▶ _RECORDS FOR THIS EXERCISE_
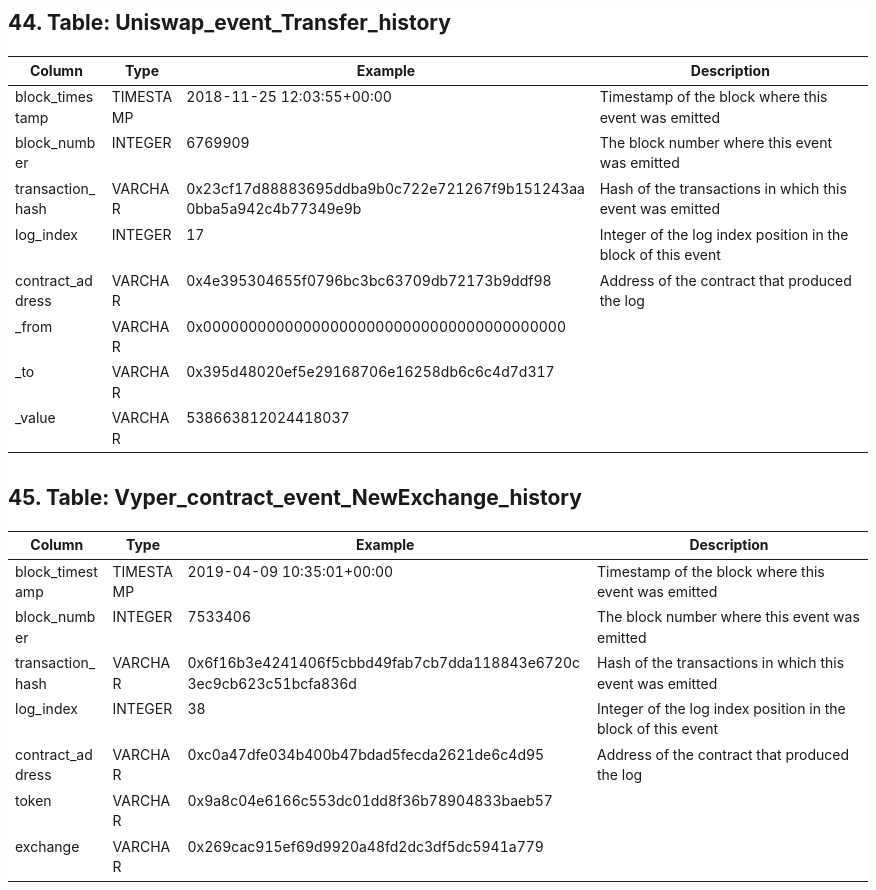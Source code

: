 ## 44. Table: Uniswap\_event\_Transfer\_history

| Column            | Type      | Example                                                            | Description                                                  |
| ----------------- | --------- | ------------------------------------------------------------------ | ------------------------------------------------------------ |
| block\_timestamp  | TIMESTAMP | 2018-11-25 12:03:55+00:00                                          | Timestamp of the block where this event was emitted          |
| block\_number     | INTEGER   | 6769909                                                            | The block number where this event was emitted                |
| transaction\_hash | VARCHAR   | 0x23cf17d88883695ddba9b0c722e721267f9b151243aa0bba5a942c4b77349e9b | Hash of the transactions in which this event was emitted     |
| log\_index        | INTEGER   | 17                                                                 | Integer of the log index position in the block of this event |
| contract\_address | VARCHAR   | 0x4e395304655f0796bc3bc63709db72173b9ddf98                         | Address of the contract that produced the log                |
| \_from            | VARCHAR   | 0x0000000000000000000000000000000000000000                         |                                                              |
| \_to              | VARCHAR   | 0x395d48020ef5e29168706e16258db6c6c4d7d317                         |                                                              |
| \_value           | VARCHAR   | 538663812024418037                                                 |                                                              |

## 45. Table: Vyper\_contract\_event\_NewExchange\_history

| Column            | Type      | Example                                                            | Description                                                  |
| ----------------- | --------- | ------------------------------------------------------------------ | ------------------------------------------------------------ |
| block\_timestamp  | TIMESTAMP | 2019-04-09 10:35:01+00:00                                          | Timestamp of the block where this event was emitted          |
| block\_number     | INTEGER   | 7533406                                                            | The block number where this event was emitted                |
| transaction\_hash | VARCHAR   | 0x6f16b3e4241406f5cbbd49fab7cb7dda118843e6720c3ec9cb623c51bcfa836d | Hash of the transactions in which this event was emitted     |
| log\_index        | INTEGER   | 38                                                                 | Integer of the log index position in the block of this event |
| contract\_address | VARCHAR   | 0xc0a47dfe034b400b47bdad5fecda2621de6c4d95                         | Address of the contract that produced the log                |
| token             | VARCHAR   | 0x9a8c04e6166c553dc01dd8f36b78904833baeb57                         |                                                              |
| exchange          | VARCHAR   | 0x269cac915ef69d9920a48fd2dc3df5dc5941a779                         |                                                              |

* * *

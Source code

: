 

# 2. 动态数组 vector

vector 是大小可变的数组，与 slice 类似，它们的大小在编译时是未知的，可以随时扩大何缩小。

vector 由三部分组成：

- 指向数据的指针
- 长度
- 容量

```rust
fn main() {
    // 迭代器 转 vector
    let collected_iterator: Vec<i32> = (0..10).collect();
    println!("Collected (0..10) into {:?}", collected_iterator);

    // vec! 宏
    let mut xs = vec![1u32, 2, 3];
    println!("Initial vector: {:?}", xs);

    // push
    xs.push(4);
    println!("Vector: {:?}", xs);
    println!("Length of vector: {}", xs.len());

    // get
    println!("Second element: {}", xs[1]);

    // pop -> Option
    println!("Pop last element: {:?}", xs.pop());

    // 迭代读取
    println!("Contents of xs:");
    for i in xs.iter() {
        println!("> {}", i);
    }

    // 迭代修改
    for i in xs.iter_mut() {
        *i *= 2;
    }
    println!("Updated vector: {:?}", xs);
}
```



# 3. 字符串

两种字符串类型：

---

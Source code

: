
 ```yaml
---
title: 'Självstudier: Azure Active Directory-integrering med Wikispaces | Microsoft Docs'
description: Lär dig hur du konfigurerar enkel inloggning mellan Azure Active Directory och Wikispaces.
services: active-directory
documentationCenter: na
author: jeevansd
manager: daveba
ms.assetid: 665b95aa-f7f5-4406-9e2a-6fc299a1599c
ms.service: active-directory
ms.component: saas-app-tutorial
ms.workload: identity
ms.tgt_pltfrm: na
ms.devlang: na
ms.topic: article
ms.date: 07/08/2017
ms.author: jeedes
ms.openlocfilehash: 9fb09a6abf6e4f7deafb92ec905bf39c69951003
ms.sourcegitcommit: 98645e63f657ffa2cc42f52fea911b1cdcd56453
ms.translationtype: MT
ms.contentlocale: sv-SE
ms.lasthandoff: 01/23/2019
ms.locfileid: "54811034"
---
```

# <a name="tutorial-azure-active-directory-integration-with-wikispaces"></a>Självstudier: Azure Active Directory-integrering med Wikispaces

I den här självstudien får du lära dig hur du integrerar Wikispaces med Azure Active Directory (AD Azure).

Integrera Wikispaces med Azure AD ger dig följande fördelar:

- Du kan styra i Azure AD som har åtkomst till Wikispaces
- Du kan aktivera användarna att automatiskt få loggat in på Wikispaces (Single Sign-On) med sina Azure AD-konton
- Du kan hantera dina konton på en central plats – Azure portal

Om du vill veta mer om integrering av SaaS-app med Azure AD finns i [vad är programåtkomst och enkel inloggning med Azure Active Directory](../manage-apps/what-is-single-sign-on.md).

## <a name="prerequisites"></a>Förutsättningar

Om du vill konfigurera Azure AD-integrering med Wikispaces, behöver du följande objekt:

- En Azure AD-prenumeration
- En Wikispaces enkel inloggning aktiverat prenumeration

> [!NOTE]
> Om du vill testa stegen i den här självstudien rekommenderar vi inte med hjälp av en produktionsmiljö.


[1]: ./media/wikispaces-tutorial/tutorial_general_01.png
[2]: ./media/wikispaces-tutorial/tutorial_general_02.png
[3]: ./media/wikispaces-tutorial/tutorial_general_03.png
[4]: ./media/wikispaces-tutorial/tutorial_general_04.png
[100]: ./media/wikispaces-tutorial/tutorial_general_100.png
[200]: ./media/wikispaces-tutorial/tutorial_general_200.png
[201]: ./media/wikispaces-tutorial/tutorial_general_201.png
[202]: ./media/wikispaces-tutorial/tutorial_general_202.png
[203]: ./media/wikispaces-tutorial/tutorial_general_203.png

▶ _WHAT TO PRODUCE_
Find the lines in the data that include "Address", then copy each of them.

▶ _RESULT FOR THIS TASK_
| contract\_address | VARCHAR   | 0x4e395304655f0796bc3bc63709db72173b9ddf98                         | Address of the contract that produced the log                |
| contract\_address | VARCHAR   | 0xc0a47dfe034b400b47bdad5fecda2621de6c4d95                         | Address of the contract that produced the log                |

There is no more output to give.